Une perception qui diverge
Un habitant du sud de la ville de Bujumbura estime que les services des rabatteurs sont souvent utiles. « En rentrant du travail vers la fin de l’après-midi, comme il n’y a pas de bus, je suis passé à côté d’un taxi collectif sans savoir qu’il prenait des clients qui allaient vers mon quartier. C’est là où j’ai constaté l’importance de ces personnes. »
Il trouve que leur présence permanente sur les arrêts-bus lui permet souvent de les différencier des voleurs. En plus, ils ne demandent rien aux clients des bus ou des taxis si ce n’est que les guider. « Leur plus grand défaut, ils se droguent beaucoup. »
Pour ce qui est des commissionnaires, il trouve aussi qu’ils sont utiles surtout en faveur des gens qui sont trop occupés par le travail. Certains, arrivent à avoir ce dont ils ont besoin grâce au travail des commissionnaires. « Pour trouver une maison par exemple, je ne pourrais jamais avoir le temps de passer de parcelle en parcelle. On recourt tous à leurs services. Ils s’arrangent pour connaître les maisons à louer, les voitures et les parcelles à acheter et bien d’autres services. »
A.N. n’est pas du même avis. Il trouve qu’ils ne font rien à part semer la pagaille. « Ce sont des fainéants qui ne veulent pas travailler. Je suis un peu du côté du ministre, mais je n’irai pas aussi loin que lui ».

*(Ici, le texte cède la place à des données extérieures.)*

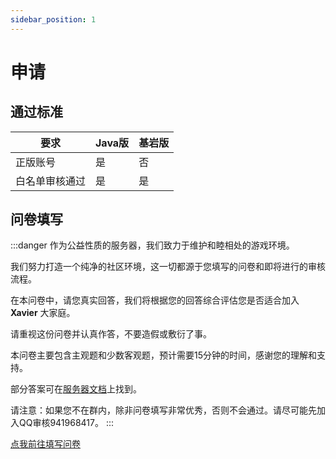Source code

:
 ```yaml
---
sidebar_position: 1
---
```


# 申请

## 通过标准

|要求|Java版|基岩版|
|-|-|-|
|正版账号|是|否|
|白名单审核通过|是|是|

## 问卷填写

:::danger
作为公益性质的服务器，我们致力于维护和睦相处的游戏环境。

我们努力打造一个纯净的社区环境，这一切都源于您填写的问卷和即将进行的审核流程。

在本问卷中，请您真实回答，我们将根据您的回答综合评估您是否适合加入 **Xavier** 大家庭。

请重视这份问卷并认真作答，不要造假或敷衍了事。

本问卷主要包含主观题和少数客观题，预计需要15分钟的时间，感谢您的理解和支持。

部分答案可在[服务器文档](https://docs.xaviermc.top/)上找到。

请注意：如果您不在群内，除非问卷填写非常优秀，否则不会通过。请尽可能先加入QQ审核941968417。
:::

[点我前往填写问卷]()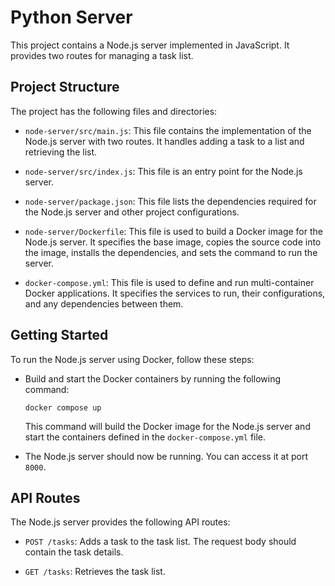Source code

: # Python Server

This project contains a Node.js server implemented in JavaScript. It provides two routes for managing a task list.

## Project Structure

The project has the following files and directories:

- `node-server/src/main.js`: This file contains the implementation of the Node.js server with two routes. It handles adding a task to a list and retrieving the list.

- `node-server/src/index.js`: This file is an entry point for the Node.js server.

- `node-server/package.json`: This file lists the dependencies required for the Node.js server and other project configurations.

- `node-server/Dockerfile`: This file is used to build a Docker image for the Node.js server. It specifies the base image, copies the source code into the image, installs the dependencies, and sets the command to run the server.

- `docker-compose.yml`: This file is used to define and run multi-container Docker applications. It specifies the services to run, their configurations, and any dependencies between them.

## Getting Started

To run the Node.js server using Docker, follow these steps:

- Build and start the Docker containers by running the following command:

  ```shell
  docker compose up
  ```

  This command will build the Docker image for the Node.js server and start the containers defined in the `docker-compose.yml` file.

- The Node.js server should now be running. You can access it at port `8000`.

## API Routes

The Node.js server provides the following API routes:

- `POST /tasks`: Adds a task to the task list. The request body should contain the task details.

- `GET /tasks`: Retrieves the task list.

Pour lui, les rabatteurs sont des délinquants qui n’ont jamais travaillé et qui veulent la vie facile. Quant aux commissionnaires, il trouve que ce sont des opportunistes. « A chaque fois que les demandes en maisons de location augmentent, ils font monter les loyers en promettant aux bailleurs des clients à forts revenus. »
Avec l’afflux des Congolais à Bujumbura par exemple, il affirme que les commissionnaires ont fait monter les loyers d’une manière exagérée.
Quid du respect de la loi ?
Me Fabien Segatwa trouve que l’ordre de mettre sous les verrous les commissionnaires et les rabatteurs n’est pas conforme à la loi en vigueur au Burundi. « Je pense que l’ancien ministre a agi en politicien et non en juriste. »

Selon la loi, le commissionnaire est celui qui a reçu le mandat de faire quelque chose pour le compte de celui qui l’a commissionné, que l’on appelle en droit le mandant. L’article 256 du Code civil stipule que le mandat ou procuration est un acte par lequel une personne donne à une autre le pouvoir de faire quelque chose pour le mandant et en son nom. Le contrat ne se forme que par l’acceptation du mandataire.
Et l’article 527 dit que le mandat peut être donné, ou par acte authentique, ou par écrit sous seing privé, même par lettre. Il peut aussi être donné verbalement. L’acceptation du mandat peut n’être que tacite et résulter de l’exécution qui lui a été donnée par le mandataire.
La loi nᵒ 1/01 du 16 janvier 2015 portant révision de la loi nᵒ 1/07 du 26 avril 2010 portant code de commerce, section 2 des droits du commissionnaire, article 242, le commissionnaire acquiert les droits résultant du contrat et demeure personnellement obligé envers ceux avec lesquels il a contracté. Les tiers peuvent opposer au commissionnaire tous les moyens de défense résultant de leurs rapports personnels. Ils n’ont aucune action directe contre le commettant.